Discover - Cerebellum

Genome wide methylome and whole proteome profiling was performed on cerebellum samples collected from Ptch1⁺/⁻ mice following neonatal γ irradiation (0 Gy, 0.1 Gy, 2 Gy). Genomic DNA was extracted from frozen cerebellar tissue and analyzed by reduced representation bisulfite sequencing (RRBS). Reads were aligned to the reference genome using Bismark, and methylation levels at CpG sites were quantified. Differential methylation analysis was performed using the methylKit R package. The average methylation at each chromosome and at each annotated transcript are determined on a per-sample basis. For the region-based analysis, the genome is tiled into 1 kilobase regions and significantly differentially methylated tiles are identified (methylation difference > 20%). Proteins were extracted from frozen cerebellar tissue, digested, and analyzed by DIA-PASEF mass spectrometry. Data were processed using Spectronaut against the SwissProt mouse database. Differential protein expressions were defined based on q-value 0.05, at least two unique peptides, and fold change ≥1.5 or ≤0.6.

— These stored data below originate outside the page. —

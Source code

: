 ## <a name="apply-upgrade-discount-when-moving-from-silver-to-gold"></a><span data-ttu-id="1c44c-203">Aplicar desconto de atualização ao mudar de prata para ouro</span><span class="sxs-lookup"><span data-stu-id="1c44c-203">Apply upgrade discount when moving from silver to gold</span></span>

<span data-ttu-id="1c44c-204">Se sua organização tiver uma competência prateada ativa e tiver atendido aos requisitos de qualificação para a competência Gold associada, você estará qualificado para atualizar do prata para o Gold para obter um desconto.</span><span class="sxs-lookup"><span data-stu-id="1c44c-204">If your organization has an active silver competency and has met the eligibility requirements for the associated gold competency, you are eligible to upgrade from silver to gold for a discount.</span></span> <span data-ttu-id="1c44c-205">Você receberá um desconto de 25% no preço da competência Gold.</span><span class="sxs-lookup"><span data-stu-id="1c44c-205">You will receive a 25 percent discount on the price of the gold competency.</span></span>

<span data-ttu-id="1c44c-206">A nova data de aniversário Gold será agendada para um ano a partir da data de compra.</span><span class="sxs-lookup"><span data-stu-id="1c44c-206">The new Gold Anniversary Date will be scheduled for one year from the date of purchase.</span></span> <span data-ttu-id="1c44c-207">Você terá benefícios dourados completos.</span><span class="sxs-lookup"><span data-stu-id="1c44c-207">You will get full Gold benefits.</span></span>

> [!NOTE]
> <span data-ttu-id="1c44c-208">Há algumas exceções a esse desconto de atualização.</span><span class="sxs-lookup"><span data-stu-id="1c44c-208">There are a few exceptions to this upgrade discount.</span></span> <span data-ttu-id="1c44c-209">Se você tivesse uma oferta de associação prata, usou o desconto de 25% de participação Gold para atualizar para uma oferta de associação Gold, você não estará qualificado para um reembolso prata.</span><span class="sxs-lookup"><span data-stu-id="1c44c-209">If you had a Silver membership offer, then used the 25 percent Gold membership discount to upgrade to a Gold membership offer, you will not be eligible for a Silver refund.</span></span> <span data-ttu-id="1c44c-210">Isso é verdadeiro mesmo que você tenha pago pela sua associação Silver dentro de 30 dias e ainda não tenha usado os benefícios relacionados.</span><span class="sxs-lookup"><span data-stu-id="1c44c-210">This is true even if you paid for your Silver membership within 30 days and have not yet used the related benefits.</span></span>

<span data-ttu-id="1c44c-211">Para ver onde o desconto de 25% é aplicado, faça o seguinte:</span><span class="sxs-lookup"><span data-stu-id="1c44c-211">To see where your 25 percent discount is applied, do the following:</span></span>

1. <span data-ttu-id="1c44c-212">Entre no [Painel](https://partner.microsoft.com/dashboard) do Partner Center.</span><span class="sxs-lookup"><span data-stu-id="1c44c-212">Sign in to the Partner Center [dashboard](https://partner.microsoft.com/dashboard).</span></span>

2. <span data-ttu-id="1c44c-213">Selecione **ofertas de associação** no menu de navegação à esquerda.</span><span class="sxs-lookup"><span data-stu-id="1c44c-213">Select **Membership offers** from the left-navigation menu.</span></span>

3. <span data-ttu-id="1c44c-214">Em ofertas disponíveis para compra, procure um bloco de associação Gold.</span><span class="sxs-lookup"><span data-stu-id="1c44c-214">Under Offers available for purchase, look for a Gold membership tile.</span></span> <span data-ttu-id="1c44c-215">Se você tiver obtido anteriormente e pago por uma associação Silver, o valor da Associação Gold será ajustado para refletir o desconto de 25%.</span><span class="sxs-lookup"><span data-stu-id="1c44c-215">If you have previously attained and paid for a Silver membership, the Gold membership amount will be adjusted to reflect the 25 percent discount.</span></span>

本研究针对新生期经γ射线照射（照射剂量分别为0 Gy、0.1 Gy、2 Gy）的Ptch1+/-小鼠的小脑组织样本，开展全基因组甲基化组与全蛋白质组谱分析。从冻存小脑组织中提取基因组DNA，采用简化代表性亚硫酸氢盐测序（reduced representation bisulfite sequencing, RRBS）进行分析；使用Bismark工具将测序reads比对至参考基因组，并定量CpG位点的甲基化水平。采用methylKit R包开展差异甲基化分析，以单样本为单位统计每条染色体及每个注释转录本的平均甲基化水平；在区域层面的分析中，将基因组划分为1 kb的连续瓦片区域，筛选甲基化差异幅度超过20%的显著差异甲基化瓦片。从冻存小脑组织中提取蛋白质，经酶解后采用DIA-PASEF质谱进行检测；利用Spectronaut软件结合SwissProt小鼠数据库对质谱数据进行处理。差异蛋白表达的筛选标准为：q值≤0.05、至少包含2条独特肽段，且折叠变化≥1.5或≤0.6。